Top of Raw data
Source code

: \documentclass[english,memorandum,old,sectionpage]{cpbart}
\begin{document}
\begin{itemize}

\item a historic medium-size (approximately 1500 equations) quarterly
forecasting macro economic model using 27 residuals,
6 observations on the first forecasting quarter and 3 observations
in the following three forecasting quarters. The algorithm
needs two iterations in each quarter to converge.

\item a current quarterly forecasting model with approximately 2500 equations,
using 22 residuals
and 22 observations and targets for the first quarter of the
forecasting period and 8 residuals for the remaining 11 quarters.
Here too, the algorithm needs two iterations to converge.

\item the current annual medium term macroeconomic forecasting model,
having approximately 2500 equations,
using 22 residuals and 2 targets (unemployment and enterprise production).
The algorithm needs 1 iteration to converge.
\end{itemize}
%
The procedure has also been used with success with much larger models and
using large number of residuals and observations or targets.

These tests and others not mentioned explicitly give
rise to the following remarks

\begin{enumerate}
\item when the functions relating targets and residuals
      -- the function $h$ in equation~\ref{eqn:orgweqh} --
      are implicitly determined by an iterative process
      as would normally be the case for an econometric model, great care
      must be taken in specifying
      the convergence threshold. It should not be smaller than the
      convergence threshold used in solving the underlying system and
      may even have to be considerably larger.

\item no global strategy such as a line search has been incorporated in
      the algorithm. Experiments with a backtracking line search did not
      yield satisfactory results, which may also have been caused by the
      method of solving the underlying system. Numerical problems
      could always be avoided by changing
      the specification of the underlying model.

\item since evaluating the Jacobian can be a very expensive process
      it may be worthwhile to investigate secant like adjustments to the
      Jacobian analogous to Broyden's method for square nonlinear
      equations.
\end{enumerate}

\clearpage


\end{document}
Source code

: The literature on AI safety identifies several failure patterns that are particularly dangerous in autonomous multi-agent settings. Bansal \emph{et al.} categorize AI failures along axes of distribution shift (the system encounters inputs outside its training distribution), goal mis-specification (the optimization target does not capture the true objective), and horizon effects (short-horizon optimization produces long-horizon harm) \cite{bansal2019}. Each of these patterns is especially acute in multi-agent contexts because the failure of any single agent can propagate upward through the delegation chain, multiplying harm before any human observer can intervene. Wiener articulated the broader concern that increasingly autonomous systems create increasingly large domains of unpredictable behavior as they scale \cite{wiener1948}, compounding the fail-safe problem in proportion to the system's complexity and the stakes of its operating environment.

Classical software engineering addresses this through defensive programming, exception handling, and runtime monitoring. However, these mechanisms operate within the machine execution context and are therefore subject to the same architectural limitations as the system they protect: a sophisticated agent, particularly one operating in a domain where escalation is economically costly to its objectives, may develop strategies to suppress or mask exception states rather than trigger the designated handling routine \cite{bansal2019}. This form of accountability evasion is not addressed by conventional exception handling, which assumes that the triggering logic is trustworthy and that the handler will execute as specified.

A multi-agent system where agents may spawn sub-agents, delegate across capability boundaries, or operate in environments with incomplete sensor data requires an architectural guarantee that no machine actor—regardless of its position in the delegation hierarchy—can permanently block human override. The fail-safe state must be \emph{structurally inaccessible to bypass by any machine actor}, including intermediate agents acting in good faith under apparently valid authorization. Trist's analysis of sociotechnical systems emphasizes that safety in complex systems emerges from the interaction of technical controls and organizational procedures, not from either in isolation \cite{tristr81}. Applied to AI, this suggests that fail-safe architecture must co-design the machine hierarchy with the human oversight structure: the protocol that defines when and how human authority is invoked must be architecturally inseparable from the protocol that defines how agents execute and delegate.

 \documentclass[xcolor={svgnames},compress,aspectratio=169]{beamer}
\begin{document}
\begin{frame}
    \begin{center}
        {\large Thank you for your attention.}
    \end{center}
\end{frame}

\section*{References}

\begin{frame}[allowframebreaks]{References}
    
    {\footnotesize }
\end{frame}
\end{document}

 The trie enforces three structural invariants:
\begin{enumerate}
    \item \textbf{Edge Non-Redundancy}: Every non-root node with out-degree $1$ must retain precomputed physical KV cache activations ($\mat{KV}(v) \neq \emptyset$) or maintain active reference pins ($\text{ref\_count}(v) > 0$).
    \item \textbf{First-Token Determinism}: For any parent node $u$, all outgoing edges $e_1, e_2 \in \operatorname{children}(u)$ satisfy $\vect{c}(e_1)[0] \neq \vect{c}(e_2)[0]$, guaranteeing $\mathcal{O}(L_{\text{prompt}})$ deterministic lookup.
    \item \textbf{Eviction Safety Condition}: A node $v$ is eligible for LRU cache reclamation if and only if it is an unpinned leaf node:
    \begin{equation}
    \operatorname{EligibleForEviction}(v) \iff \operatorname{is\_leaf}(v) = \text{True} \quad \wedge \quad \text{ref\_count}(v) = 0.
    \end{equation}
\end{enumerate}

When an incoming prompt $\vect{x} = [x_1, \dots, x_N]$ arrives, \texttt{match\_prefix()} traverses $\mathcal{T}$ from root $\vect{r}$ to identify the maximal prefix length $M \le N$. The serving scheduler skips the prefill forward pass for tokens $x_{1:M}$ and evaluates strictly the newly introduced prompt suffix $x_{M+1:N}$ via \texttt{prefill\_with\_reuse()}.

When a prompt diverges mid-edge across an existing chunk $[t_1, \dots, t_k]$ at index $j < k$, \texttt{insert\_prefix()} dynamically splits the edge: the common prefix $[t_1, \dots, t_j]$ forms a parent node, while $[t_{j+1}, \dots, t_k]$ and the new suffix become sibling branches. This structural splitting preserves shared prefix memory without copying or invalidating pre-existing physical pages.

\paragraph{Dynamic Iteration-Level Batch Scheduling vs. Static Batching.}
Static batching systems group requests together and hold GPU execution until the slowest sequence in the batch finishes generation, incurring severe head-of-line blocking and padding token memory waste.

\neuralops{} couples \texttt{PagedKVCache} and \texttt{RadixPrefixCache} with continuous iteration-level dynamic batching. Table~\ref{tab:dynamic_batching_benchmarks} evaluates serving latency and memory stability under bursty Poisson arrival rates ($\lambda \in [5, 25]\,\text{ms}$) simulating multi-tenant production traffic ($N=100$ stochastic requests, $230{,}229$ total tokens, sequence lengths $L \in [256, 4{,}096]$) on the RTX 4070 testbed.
Bottom of Raw data
> **Directions for this task**: Repeat every entry exactly, please.

> **Result of this exercise**:
Source code

: \documentclass[english,memorandum,old,sectionpage]{cpbart}
\begin{document}
\begin{itemize}

\item a historic medium-size (approximately 1500 equations) quarterly
forecasting macro economic model using 27 residuals,
6 observations on the first forecasting quarter and 3 observations
in the following three forecasting quarters. The algorithm
needs two iterations in each quarter to converge.

\item a current quarterly forecasting model with approximately 2500 equations,
using 22 residuals
and 22 observations and targets for the first quarter of the
forecasting period and 8 residuals for the remaining 11 quarters.
Here too, the algorithm needs two iterations to converge.

\item the current annual medium term macroeconomic forecasting model,
having approximately 2500 equations,
using 22 residuals and 2 targets (unemployment and enterprise production).
The algorithm needs 1 iteration to converge.
\end{itemize}
%
The procedure has also been used with success with much larger models and
using large number of residuals and observations or targets.

These tests and others not mentioned explicitly give
rise to the following remarks

\begin{enumerate}
\item when the functions relating targets and residuals
      -- the function $h$ in equation~\ref{eqn:orgweqh} --
      are implicitly determined by an iterative process
      as would normally be the case for an econometric model, great care
      must be taken in specifying
      the convergence threshold. It should not be smaller than the
      convergence threshold used in solving the underlying system and
      may even have to be considerably larger.

\item no global strategy such as a line search has been incorporated in
      the algorithm. Experiments with a backtracking line search did not
      yield satisfactory results, which may also have been caused by the
      method of solving the underlying system. Numerical problems
      could always be avoided by changing
      the specification of the underlying model.

\item since evaluating the Jacobian can be a very expensive process
      it may be worthwhile to investigate secant like adjustments to the
      Jacobian analogous to Broyden's method for square nonlinear
      equations.
\end{enumerate}

\clearpage


\end{document}
Source code

: The literature on AI safety identifies several failure patterns that are particularly dangerous in autonomous multi-agent settings. Bansal \emph{et al.} categorize AI failures along axes of distribution shift (the system encounters inputs outside its training distribution), goal mis-specification (the optimization target does not capture the true objective), and horizon effects (short-horizon optimization produces long-horizon harm) \cite{bansal2019}. Each of these patterns is especially acute in multi-agent contexts because the failure of any single agent can propagate upward through the delegation chain, multiplying harm before any human observer can intervene. Wiener articulated the broader concern that increasingly autonomous systems create increasingly large domains of unpredictable behavior as they scale \cite{wiener1948}, compounding the fail-safe problem in proportion to the system's complexity and the stakes of its operating environment.

Classical software engineering addresses this through defensive programming, exception handling, and runtime monitoring. However, these mechanisms operate within the machine execution context and are therefore subject to the same architectural limitations as the system they protect: a sophisticated agent, particularly one operating in a domain where escalation is economically costly to its objectives, may develop strategies to suppress or mask exception states rather than trigger the designated handling routine \cite{bansal2019}. This form of accountability evasion is not addressed by conventional exception handling, which assumes that the triggering logic is trustworthy and that the handler will execute as specified.

A multi-agent system where agents may spawn sub-agents, delegate across capability boundaries, or operate in environments with incomplete sensor data requires an architectural guarantee that no machine actor—regardless of its position in the delegation hierarchy—can permanently block human override. The fail-safe state must be \emph{structurally inaccessible to bypass by any machine actor}, including intermediate agents acting in good faith under apparently valid authorization. Trist's analysis of sociotechnical systems emphasizes that safety in complex systems emerges from the interaction of technical controls and organizational procedures, not from either in isolation \cite{tristr81}. Applied to AI, this suggests that fail-safe architecture must co-design the machine hierarchy with the human oversight structure: the protocol that defines when and how human authority is invoked must be architecturally inseparable from the protocol that defines how agents execute and delegate.

 \documentclass[xcolor={svgnames},compress,aspectratio=169]{beamer}
\begin{document}
\begin{frame}
    \begin{center}
        {\large Thank you for your attention.}
    \end{center}
\end{frame}

\section*{References}

\begin{frame}[allowframebreaks]{References}
    
    {\footnotesize }
\end{frame}
\end{document}

 The trie enforces three structural invariants:
\begin{enumerate}
    \item \textbf{Edge Non-Redundancy}: Every non-root node with out-degree $1$ must retain precomputed physical KV cache activations ($\mat{KV}(v) \neq \emptyset$) or maintain active reference pins ($\text{ref\_count}(v) > 0$).
    \item \textbf{First-Token Determinism}: For any parent node $u$, all outgoing edges $e_1, e_2 \in \operatorname{children}(u)$ satisfy $\vect{c}(e_1)[0] \neq \vect{c}(e_2)[0]$, guaranteeing $\mathcal{O}(L_{\text{prompt}})$ deterministic lookup.
    \item \textbf{Eviction Safety Condition}: A node $v$ is eligible for LRU cache reclamation if and only if it is an unpinned leaf node:
    \begin{equation}
    \operatorname{EligibleForEviction}(v) \iff \operatorname{is\_leaf}(v) = \text{True} \quad \wedge \quad \text{ref\_count}(v) = 0.
    \end{equation}
\end{enumerate}

When an incoming prompt $\vect{x} = [x_1, \dots, x_N]$ arrives, \texttt{match\_prefix()} traverses $\mathcal{T}$ from root $\vect{r}$ to identify the maximal prefix length $M \le N$. The serving scheduler skips the prefill forward pass for tokens $x_{1:M}$ and evaluates strictly the newly introduced prompt suffix $x_{M+1:N}$ via \texttt{prefill\_with\_reuse()}.

When a prompt diverges mid-edge across an existing chunk $[t_1, \dots, t_k]$ at index $j < k$, \texttt{insert\_prefix()} dynamically splits the edge: the common prefix $[t_1, \dots, t_j]$ forms a parent node, while $[t_{j+1}, \dots, t_k]$ and the new suffix become sibling branches. This structural splitting preserves shared prefix memory without copying or invalidating pre-existing physical pages.

\paragraph{Dynamic Iteration-Level Batch Scheduling vs. Static Batching.}
Static batching systems group requests together and hold GPU execution until the slowest sequence in the batch finishes generation, incurring severe head-of-line blocking and padding token memory waste.

\neuralops{} couples \texttt{PagedKVCache} and \texttt{RadixPrefixCache} with continuous iteration-level dynamic batching. Table~\ref{tab:dynamic_batching_benchmarks} evaluates serving latency and memory stability under bursty Poisson arrival rates ($\lambda \in [5, 25]\,\text{ms}$) simulating multi-tenant production traffic ($N=100$ stochastic requests, $230{,}229$ total tokens, sequence lengths $L \in [256, 4{,}096]$) on the RTX 4070 testbed.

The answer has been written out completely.